> [Work request]
Copy each line below holding "width".

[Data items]

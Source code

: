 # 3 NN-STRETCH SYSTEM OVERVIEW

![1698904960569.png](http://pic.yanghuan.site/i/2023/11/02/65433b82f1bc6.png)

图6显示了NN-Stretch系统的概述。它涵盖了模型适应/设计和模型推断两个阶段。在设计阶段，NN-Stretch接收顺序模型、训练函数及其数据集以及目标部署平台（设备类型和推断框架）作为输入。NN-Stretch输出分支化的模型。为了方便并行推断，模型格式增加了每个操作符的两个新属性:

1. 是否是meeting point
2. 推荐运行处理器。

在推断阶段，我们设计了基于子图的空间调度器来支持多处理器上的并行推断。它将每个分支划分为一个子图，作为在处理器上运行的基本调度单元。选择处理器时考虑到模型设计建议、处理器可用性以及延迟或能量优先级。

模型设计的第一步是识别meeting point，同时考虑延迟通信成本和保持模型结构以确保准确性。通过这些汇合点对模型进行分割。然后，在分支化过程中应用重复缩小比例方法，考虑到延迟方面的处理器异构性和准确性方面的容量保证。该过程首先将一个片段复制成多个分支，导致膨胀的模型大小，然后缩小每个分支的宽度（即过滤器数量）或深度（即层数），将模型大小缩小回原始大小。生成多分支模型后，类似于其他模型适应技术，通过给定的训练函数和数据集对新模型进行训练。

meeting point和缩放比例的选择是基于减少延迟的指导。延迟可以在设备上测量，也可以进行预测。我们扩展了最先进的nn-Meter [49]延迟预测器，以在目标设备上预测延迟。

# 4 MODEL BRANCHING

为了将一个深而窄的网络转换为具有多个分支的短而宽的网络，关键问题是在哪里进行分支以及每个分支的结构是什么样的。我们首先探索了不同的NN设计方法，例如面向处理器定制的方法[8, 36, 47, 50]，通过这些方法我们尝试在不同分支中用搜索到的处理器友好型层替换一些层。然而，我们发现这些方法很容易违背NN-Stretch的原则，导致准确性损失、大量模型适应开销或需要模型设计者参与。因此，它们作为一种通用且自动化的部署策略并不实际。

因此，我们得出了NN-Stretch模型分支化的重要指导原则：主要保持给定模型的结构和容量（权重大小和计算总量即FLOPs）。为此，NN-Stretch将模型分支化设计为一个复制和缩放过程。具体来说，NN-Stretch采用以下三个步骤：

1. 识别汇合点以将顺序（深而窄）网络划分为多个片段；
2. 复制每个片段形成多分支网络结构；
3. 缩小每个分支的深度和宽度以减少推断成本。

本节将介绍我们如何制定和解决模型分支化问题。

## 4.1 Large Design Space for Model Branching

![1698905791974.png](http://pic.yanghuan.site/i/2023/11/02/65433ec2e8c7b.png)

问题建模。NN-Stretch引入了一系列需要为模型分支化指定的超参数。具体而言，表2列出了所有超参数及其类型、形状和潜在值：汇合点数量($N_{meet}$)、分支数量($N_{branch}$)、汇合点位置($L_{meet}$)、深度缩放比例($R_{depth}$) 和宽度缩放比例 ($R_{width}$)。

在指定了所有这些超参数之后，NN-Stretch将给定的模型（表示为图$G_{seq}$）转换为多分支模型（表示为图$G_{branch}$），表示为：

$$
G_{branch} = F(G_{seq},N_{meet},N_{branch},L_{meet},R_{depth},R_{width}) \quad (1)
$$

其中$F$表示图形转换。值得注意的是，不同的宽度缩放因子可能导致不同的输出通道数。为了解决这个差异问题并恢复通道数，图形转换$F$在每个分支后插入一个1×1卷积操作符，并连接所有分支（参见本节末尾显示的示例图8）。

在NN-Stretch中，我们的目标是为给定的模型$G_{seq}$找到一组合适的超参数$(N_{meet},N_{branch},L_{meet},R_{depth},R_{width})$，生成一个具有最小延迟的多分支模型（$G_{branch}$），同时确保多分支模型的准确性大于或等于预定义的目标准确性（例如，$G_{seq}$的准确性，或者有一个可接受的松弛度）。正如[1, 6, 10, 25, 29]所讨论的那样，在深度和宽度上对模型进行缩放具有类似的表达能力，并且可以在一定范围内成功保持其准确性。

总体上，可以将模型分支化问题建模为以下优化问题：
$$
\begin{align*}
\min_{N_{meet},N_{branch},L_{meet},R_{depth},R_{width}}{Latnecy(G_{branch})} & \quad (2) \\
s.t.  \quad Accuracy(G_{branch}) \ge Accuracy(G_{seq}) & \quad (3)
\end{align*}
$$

> [Solution to the problem]
问题建模。NN-Stretch引入了一系列需要为模型分支化指定的超参数。具体而言，表2列出了所有超参数及其类型、形状和潜在值：汇合点数量($N_{meet}$)、分支数量($N_{branch}$)、汇合点位置($L_{meet}$)、深度缩放比例($R_{depth}$) 和宽度缩放比例 ($R_{width}$)。
G_{branch} = F(G_{seq},N_{meet},N_{branch},L_{meet},R_{depth},R_{width}) \quad (1)
在NN-Stretch中，我们的目标是为给定的模型$G_{seq}$找到一组合适的超参数$(N_{meet},N_{branch},L_{meet},R_{depth},R_{width})$，生成一个具有最小延迟的多分支模型（$G_{branch}$），同时确保多分支模型的准确性大于或等于预定义的目标准确性（例如，$G_{seq}$的准确性，或者有一个可接受的松弛度）。正如[1, 6, 10, 25, 29]所讨论的那样，在深度和宽度上对模型进行缩放具有类似的表达能力，并且可以在一定范围内成功保持其准确性。
\min_{N_{meet},N_{branch},L_{meet},R_{depth},R_{width}}{Latnecy(G_{branch})} & \quad (2) \\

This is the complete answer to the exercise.